Reféns
Reféns (Diário da Manhã, 28/03/2008)
Somos reféns de nossa própria vida, aranhas presas ao emaranhado de teias sem rumo ou nexo, onde nem mesmo sabemos o ponto de partida. Perdemos o juízo, a capacidade de nos sensibilizarmos com a dor do outro, onde tudo parece normal, sem lembrar que “o mar tem mais perigo é quando é calmaria”. Como todo esse caos de nosso cotidiano começou? Foi pela multiplicação dos povos, pela urbanização das cidades, pelo lucro e pela cobiça desenfreada ou pelo avanço tecnológico que nos desumanizou e retirou de nós a única capacidade que havia sobrado: o amor em última instância?
Somos reféns dos planos governamentais, das oscilações da bolsa, do mosquito da dengue, do vizinho que era tão gente boa e se revelou o monstro que sempre foi. Tornamo-nos reféns do tempo, do inexorável minuto que faltou no dia de ontem, reféns do relógio digital de nossa pressa, do ponteiro que só existia antigamente na badalada de um sino de uma cidadezinha perdida na memória de nosso interior. Ficamos reféns de tudo o que não pode ser feito no dia de hoje, da loucura do trânsito engarrafado, do atraso no vôo, do céu poluído que nos devolve em tragédias as agressões aprisionadas de nossos absurdos.
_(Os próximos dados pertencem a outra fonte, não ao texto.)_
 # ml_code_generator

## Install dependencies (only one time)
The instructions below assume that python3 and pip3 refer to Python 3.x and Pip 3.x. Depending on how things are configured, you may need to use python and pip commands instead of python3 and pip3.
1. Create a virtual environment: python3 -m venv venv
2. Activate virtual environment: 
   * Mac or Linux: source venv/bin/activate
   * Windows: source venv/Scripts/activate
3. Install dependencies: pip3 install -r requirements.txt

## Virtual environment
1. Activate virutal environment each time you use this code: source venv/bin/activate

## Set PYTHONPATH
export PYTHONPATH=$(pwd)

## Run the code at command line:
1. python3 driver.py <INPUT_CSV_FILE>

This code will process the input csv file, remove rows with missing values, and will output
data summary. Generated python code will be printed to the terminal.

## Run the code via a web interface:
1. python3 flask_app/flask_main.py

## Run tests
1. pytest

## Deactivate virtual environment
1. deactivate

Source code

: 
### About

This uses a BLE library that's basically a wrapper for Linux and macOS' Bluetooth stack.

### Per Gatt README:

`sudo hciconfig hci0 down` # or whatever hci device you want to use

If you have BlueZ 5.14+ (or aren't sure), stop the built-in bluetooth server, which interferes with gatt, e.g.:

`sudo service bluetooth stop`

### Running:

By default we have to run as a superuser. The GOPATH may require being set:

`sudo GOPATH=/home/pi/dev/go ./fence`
Somos reféns dos bandidos que já não escolhem mais hora nem lugar, nem dia nem noite, nem bairro nem vítima. Contam com nossa incapacidade de indignação perante o cotidiano. Ficamos reféns dos bancos que nos controlam e nos taxam a incompreensão da lógica matemática de seus serviços, mas que no fim das contas geram lucros astronômicos. Somos reféns do medo de estarmos vivo, assustados por mais um dia e que “Deus lhe pague”. Reféns do sono que não vem e da insônia que não faz companhia. Reféns das noites em que os filhos saíram e não sabemos se voltarão sãos e salvos. Torturados por não termos mais em quem botar a culpa por tanto descalabrado ou por não acreditar que exista alguém capaz de dar jeito na existência em que chegamos.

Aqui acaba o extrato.